If Forgiving Back Taxes in Bankruptcy is your goal the following conditions apply:

Tax Must be Three Years Old:

The tax return applying to the unpaid tax must have been at least three years prior to filing Chapter 7. The past due tax must also have been reduced to a judgment. This means that the IRS must have a specific amount that’s owed them. It can be a tax debt that isn’t yet enforceable.

No Tax Fraud Allowed:

If the IRS can establish that you willfully evaded your tax obligation or engaged in tax fraud, this will disqualify you from a Chapter 7 discharge. This can be a tricky test because the IRS is difficult. Misstating income thereby reducing taxes owed could be seen as fraud. If they find fraud forgiving back taxes in bankruptcy wont be possible.

240 Day Rule and Tax Debt:

The IRS assessment must have occurred at least 240 days prior to filing for Chapter 7 bankruptcy relief, or the assessment must not have been made at the time of filing bankruptcy. This is lot like the rule that the tax must be reduced to a judgment. The difference is now that the judement must have been entered at least 240 days prior to filing bankruptcy in Oklahoma.

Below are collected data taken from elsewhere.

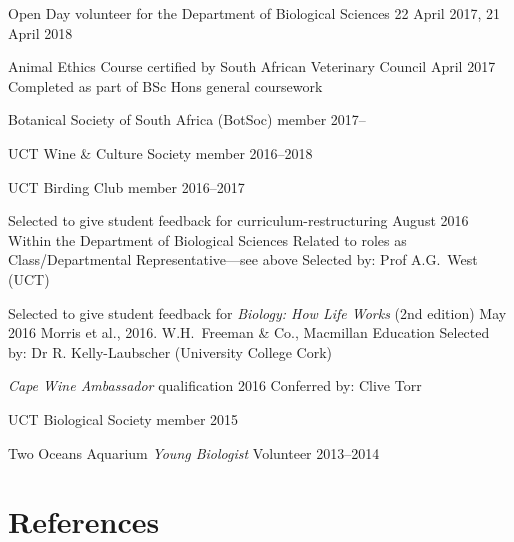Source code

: \documentclass[10pt]{article}
\begin{document}
\begin{hangparas}{2em}{1}

Open Day volunteer for the Department of Biological Sciences
                                    \hfill 22 April 2017, 21 April 2018

Animal Ethics Course certified by South African Veterinary Council
                                                        \hfill April 2017 \break
Completed as part of BSc Hons general coursework

Botanical Society of South Africa (BotSoc) member         \hfill 2017--

UCT Wine \& Culture Society member                    \hfill 2016--2018

UCT Birding Club member                               \hfill 2016--2017

Selected to give student feedback for curriculum-restructuring
                                              \hfill August 2016 \break
Within the Department of Biological Sciences \break
Related to roles as Class/Departmental Representative---see above \break
Selected by: Prof A.G.~West (UCT)

Selected to give student feedback for \textit{Biology: How Life Works} (2nd 
edition)                                         \hfill May 2016 \break
Morris et al., 2016. W.H.~Freeman \& Co., Macmillan Education \break
Selected by: Dr R. Kelly-Laubscher (University College Cork)

\textit{Cape Wine Ambassador} qualification          \hfill 2016 \break
Conferred by: Clive Torr

UCT Biological Society member                               \hfill 2015

Two Oceans Aquarium \textit{Young Biologist} Volunteer \hfill 2013--2014

\hfill

\end{hangparas}

\hrulefill

\section*{References} %
\end{document}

Based on Income Tax Return:

Income tax debt is only dischargeable if it arises out of a filed tax return.  When taxpayers fail to file a return, the IRS will still assess a tax amount based on an estimate that omits deductions and relies primarily on gross income.  Taxes are handled differently depending if you file a chapter 7 or chapter 13 bankruptcy. Chapter 7 relief is only available if the taxes owed are based on an actual prepared and filed tax return.  The return must file at least 24 months prior to filing a petition for Chapter 7.

If all of these criteria are not complete, you may still file Chapter 13 bankruptcy.  It eases the burden of paying the unpaid tax depending on your circumstances.  A Chapter 13 bankruptcy will not wipe out the tax debt; it will permit you to pay it back over a 3 or 5 year term. During this time you are immune from wage garnishments and bank levies.  The key to see this is a viable option will depend on how much you owe and your income.  Any unpaid tax debt will be a priority debt.  This, along with other priority debts, you must fully pay over the course of the plan.

Final Thoughts About Forgiving Back Taxes in Bankruptcy:

There is one final issue to keep in mind which makes time of the essence in seeking legal advice.  If you own real property subject to a recorded tax lien, a Chapter 7 bankruptcy will not provide a means to eliminate the lien.  The debt cannot personally enforce against you.  But the lien will need to be paid to clear title so that the real property can be sold.